Imagine we had a jar of 80 different color jelly beans (don't know if their are 80 different colors in the world, but it doesn't matter, this is all theoretical) and someone randomly chose 20 jelly beans from the jar.

I am told to choose 1 color  & if my color matches any one of the twenty chosen jelly beans I win a jar of jelly beans.

The chance of me choosing the right color is 1 in 4.

Now, assuming I had insider information that the "purple"  jelly bean had a chance of 1 in 3 of being chosen (don't ask me why, it doesn't really matter. Let us just assume this is the case. Maybe the purple / green jelly bean is 3 times the size of the others. But, honestly, the reason doesn't matter.
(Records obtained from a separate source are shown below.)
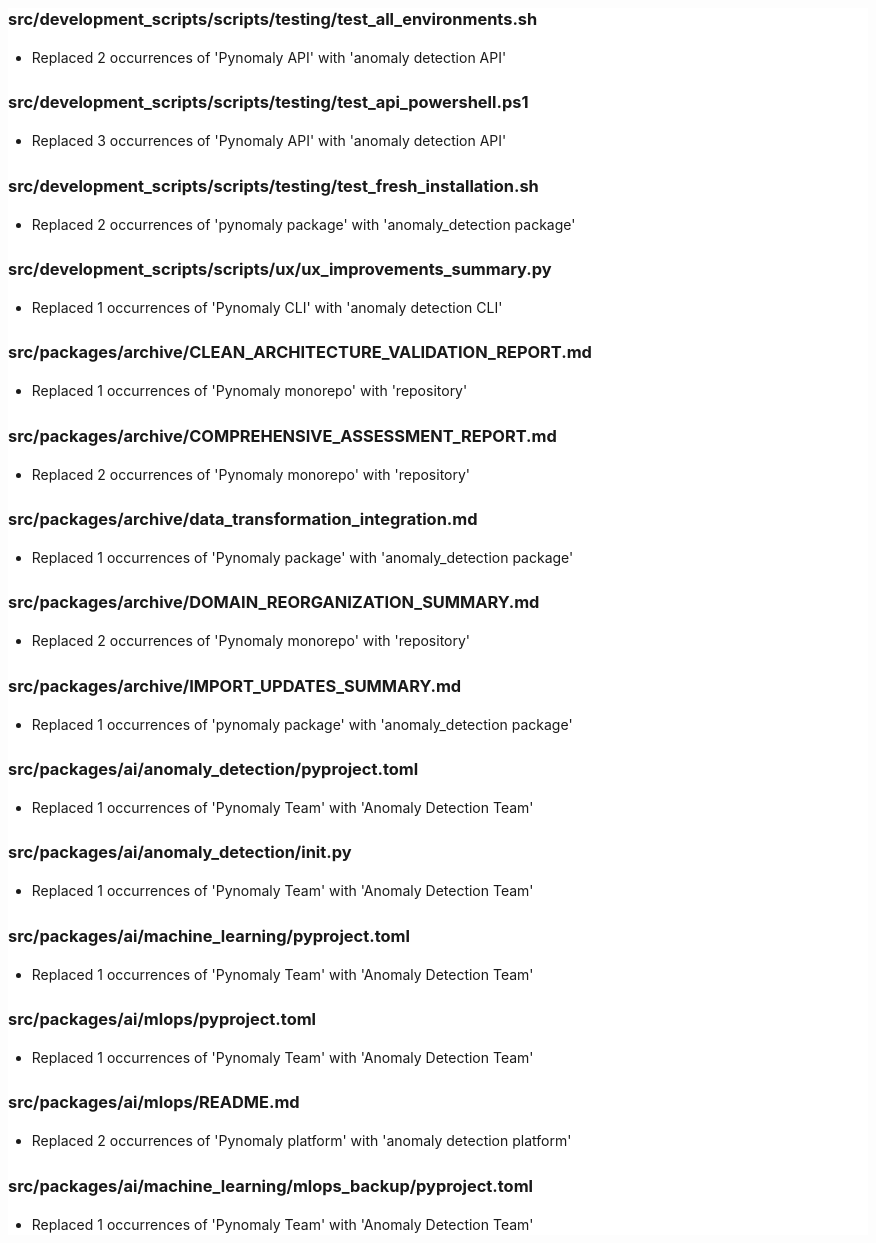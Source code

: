 ### src/development_scripts/scripts/testing/test_all_environments.sh
- Replaced 2 occurrences of 'Pynomaly API' with 'anomaly detection API'

### src/development_scripts/scripts/testing/test_api_powershell.ps1
- Replaced 3 occurrences of 'Pynomaly API' with 'anomaly detection API'

### src/development_scripts/scripts/testing/test_fresh_installation.sh
- Replaced 2 occurrences of 'pynomaly package' with 'anomaly_detection package'

### src/development_scripts/scripts/ux/ux_improvements_summary.py
- Replaced 1 occurrences of 'Pynomaly CLI' with 'anomaly detection CLI'

### src/packages/archive/CLEAN_ARCHITECTURE_VALIDATION_REPORT.md
- Replaced 1 occurrences of 'Pynomaly monorepo' with 'repository'

### src/packages/archive/COMPREHENSIVE_ASSESSMENT_REPORT.md
- Replaced 2 occurrences of 'Pynomaly monorepo' with 'repository'

### src/packages/archive/data_transformation_integration.md
- Replaced 1 occurrences of 'Pynomaly package' with 'anomaly_detection package'

### src/packages/archive/DOMAIN_REORGANIZATION_SUMMARY.md
- Replaced 2 occurrences of 'Pynomaly monorepo' with 'repository'

### src/packages/archive/IMPORT_UPDATES_SUMMARY.md
- Replaced 1 occurrences of 'pynomaly package' with 'anomaly_detection package'

### src/packages/ai/anomaly_detection/pyproject.toml
- Replaced 1 occurrences of 'Pynomaly Team' with 'Anomaly Detection Team'

### src/packages/ai/anomaly_detection/__init__.py
- Replaced 1 occurrences of 'Pynomaly Team' with 'Anomaly Detection Team'

### src/packages/ai/machine_learning/pyproject.toml
- Replaced 1 occurrences of 'Pynomaly Team' with 'Anomaly Detection Team'

### src/packages/ai/mlops/pyproject.toml
- Replaced 1 occurrences of 'Pynomaly Team' with 'Anomaly Detection Team'

### src/packages/ai/mlops/README.md
- Replaced 2 occurrences of 'Pynomaly platform' with 'anomaly detection platform'

### src/packages/ai/machine_learning/mlops_backup/pyproject.toml
- Replaced 1 occurrences of 'Pynomaly Team' with 'Anomaly Detection Team'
Just assume that this is the case.)

Now, let's further assume that I had additional insider knowledge, that, again for some unknown reason, the "purple" jelly bean had a probability of 1 in 6,  every 5 draws,  instead of 1 in 3.

In other words, 4/5 draws, the purple jelly bean has a probability of showing up 1 in 3. But for 1/5 draws it has a probability of 1 in 6.

Assuming I could choose when to play, when the 5th draw comes up I would naturally avoid playing that game, since my overall chances of winning is 1/6.  I would rather only play when I know the probability of choosing purple is 1/3.

My question is:

Assuming I played 4/5 games and avoided playing the one game with the chance of 1/6 -  by how much did I enhance my overall chance of winning by not playing this game?

And what would be the formula to calculate this?

Thanks in advance 

P.S

As I was writing it occurred to me that this would be the correct formula 

1/3 times 4 = 4/12

1/6 times 2 = 2/12

=  6/24 

= 1/4

So by avoiding playing that game I would increase my overall chances to 1/3 which is 25% increase?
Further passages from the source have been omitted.